We walked over and saw a nice blacktail deer. I think the first deer of the season is always the best one. Especially when our freezer is bare of venison, having eaten and given away all of last year’s deer. Turns out a lot of non-hunters like deer and they don’t forget the favor. Bob and I are a good team and he’d seen me butcher a deer last year and knew what to do. I cut off the scent glands on the hind hocks, cut around the butt hole to free up the large intestine, and cut slits through the back hocks which we’d slide a stick through. Then I slit the abdomen and removed the innards, removing the heart from it’s protective sac for burger and the liver for my mechanic friend Izzie. I found a suitable cross stick, and Bob climbed a scraggly bull pine and threw the line over a branch. I lifted up on the stick that had the other end of the line attached in the middle between the deer’s legs, and Bob pulled his end around a nearby tree and when the deer’s head cleared the ground, he tied it off. After cutting off the hocks and slitting the hide up the front forearms to the chest, we set to skinning each back leg until we got down past the tail. Then the hid simply pulled off the rest of the way with minimal cutting. The deer had so much fat the hide just stripped right off. It was the easiest hide removal I’ve seen.

We cut the deer in half at the “waist” just forward of the pelvis. I took the ribs, front quarters and neck in one piece, and Bob took the rest in one piece. A group of ravens were now in the surrounding trees, squawking up a storm, and there was a magpie too. We looked up often, as we both guessed any bear in the area knows what the raven racket means. We shot the deer about noon and were on our way about 1 pm. We had to climb back up over the hill to the boat, and we took our time, which was easy on such a sunny day. We called at a few spots on the way back, but didn’t take the time we’d taken at each spot the way we did on the way in – duffing our packs, getting a comfortable spot, and taking our time. We just sort of came up to a tree, leaned against it, I’d call a time or two, and we’d move on. Of course, this cost us a deer.
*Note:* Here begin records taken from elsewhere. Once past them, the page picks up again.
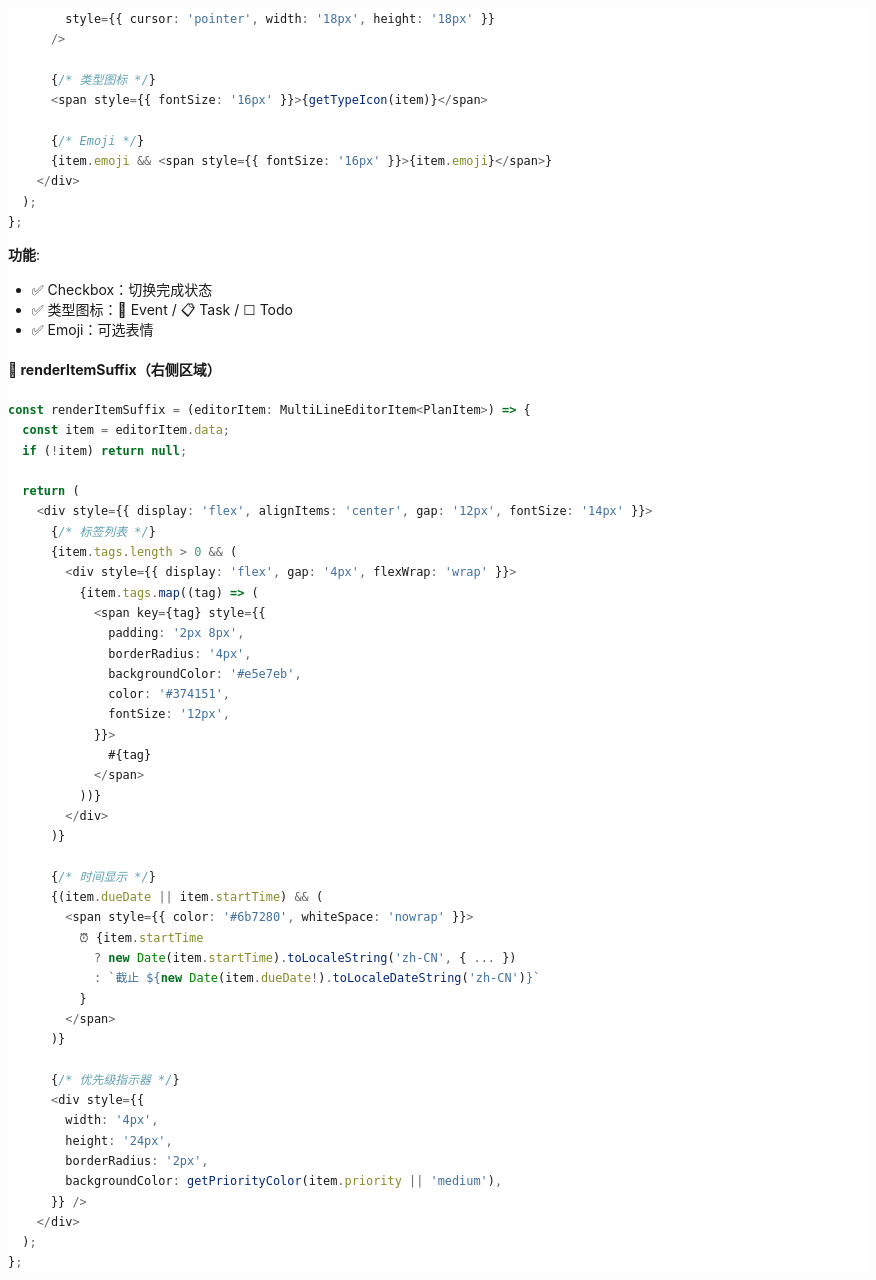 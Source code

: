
 ```typescript
        style={{ cursor: 'pointer', width: '18px', height: '18px' }}
      />
      
      {/* 类型图标 */}
      <span style={{ fontSize: '16px' }}>{getTypeIcon(item)}</span>
      
      {/* Emoji */}
      {item.emoji && <span style={{ fontSize: '16px' }}>{item.emoji}</span>}
    </div>
  );
};
```

**功能**:
- ✅ Checkbox：切换完成状态
- ✅ 类型图标：📅 Event / 📋 Task / ☐ Todo
- ✅ Emoji：可选表情

#### 🔹 renderItemSuffix（右侧区域）

```typescript
const renderItemSuffix = (editorItem: MultiLineEditorItem<PlanItem>) => {
  const item = editorItem.data;
  if (!item) return null;

  return (
    <div style={{ display: 'flex', alignItems: 'center', gap: '12px', fontSize: '14px' }}>
      {/* 标签列表 */}
      {item.tags.length > 0 && (
        <div style={{ display: 'flex', gap: '4px', flexWrap: 'wrap' }}>
          {item.tags.map((tag) => (
            <span key={tag} style={{
              padding: '2px 8px',
              borderRadius: '4px',
              backgroundColor: '#e5e7eb',
              color: '#374151',
              fontSize: '12px',
            }}>
              #{tag}
            </span>
          ))}
        </div>
      )}
      
      {/* 时间显示 */}
      {(item.dueDate || item.startTime) && (
        <span style={{ color: '#6b7280', whiteSpace: 'nowrap' }}>
          ⏰ {item.startTime 
            ? new Date(item.startTime).toLocaleString('zh-CN', { ... })
            : `截止 ${new Date(item.dueDate!).toLocaleDateString('zh-CN')}`
          }
        </span>
      )}
      
      {/* 优先级指示器 */}
      <div style={{
        width: '4px',
        height: '24px',
        borderRadius: '2px',
        backgroundColor: getPriorityColor(item.priority || 'medium'),
      }} />
    </div>
  );
};
``` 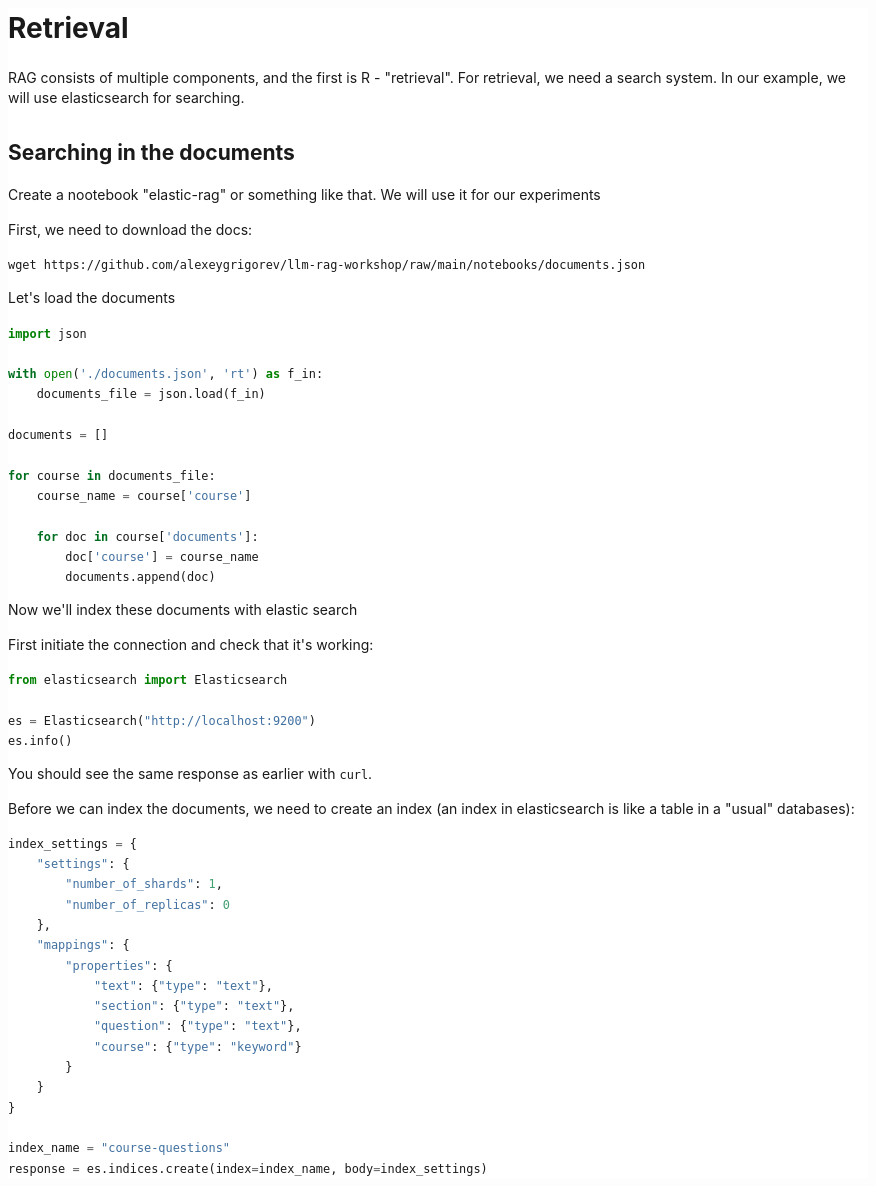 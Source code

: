 # Retrieval

RAG consists of multiple components, and the first is R - "retrieval". For retrieval, we need a search system. In our example, we will use elasticsearch for searching.

## Searching in the documents

Create a nootebook "elastic-rag" or something like that. We will use it for our experiments

First, we need to download the docs:

```zshrc
wget https://github.com/alexeygrigorev/llm-rag-workshop/raw/main/notebooks/documents.json
```

Let's load the documents

```python
import json

with open('./documents.json', 'rt') as f_in:
    documents_file = json.load(f_in)

documents = []

for course in documents_file:
    course_name = course['course']

    for doc in course['documents']:
        doc['course'] = course_name
        documents.append(doc)
```

Now we'll index these documents with elastic search

First initiate the connection and check that it's working:

```python
from elasticsearch import Elasticsearch

es = Elasticsearch("http://localhost:9200")
es.info()
```

You should see the same response as earlier with `curl`.

Before we can index the documents, we need to create an index (an index in elasticsearch is like a table in a "usual" databases):

```python
index_settings = {
    "settings": {
        "number_of_shards": 1,
        "number_of_replicas": 0
    },
    "mappings": {
        "properties": {
            "text": {"type": "text"},
            "section": {"type": "text"},
            "question": {"type": "text"},
            "course": {"type": "keyword"}
        }
    }
}

index_name = "course-questions"
response = es.indices.create(index=index_name, body=index_settings)

```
Not too far from the beach, as we were moving after I’d called, Bob raised his rifle to a deer I could not see. He said to call again, which I did. He did not fire. Bob said the deer was coming to the call, but we’d already started walking again and when the deer saw us it turned around and walked back where it had come from, and when I called again, it took off. I never saw it. Instead of using my gps, I simply used my compass as I did before I had a gps, and this took us directly back to the beach within a couple hundred yards of the boat. The boat was floating and right side up. Not the way my previous boat was found last Nov. I told Bob there might be a few barley pops hidden somewhere, and after loading up and idling out, I found the secret stash, which never tastes better than after a full workout. We got back to town and I dropped Bob off. We decided I would cut off one of the backstraps on my piece, and call it good for dividing the meat, so when I got home, I took off a strap to take back to Bob as he planned to have it for dinner. Sara went with me back to Bob’s and when his wife got home, we decided we might as well all have dinner since Sara had just baked a pie with Haines cherries from Roy and Brenda’s.   That was a great meal. I never really thought about how good fresh meat is – like fresh fish. I think that’s how I’ll try to celebrate future successful hunts.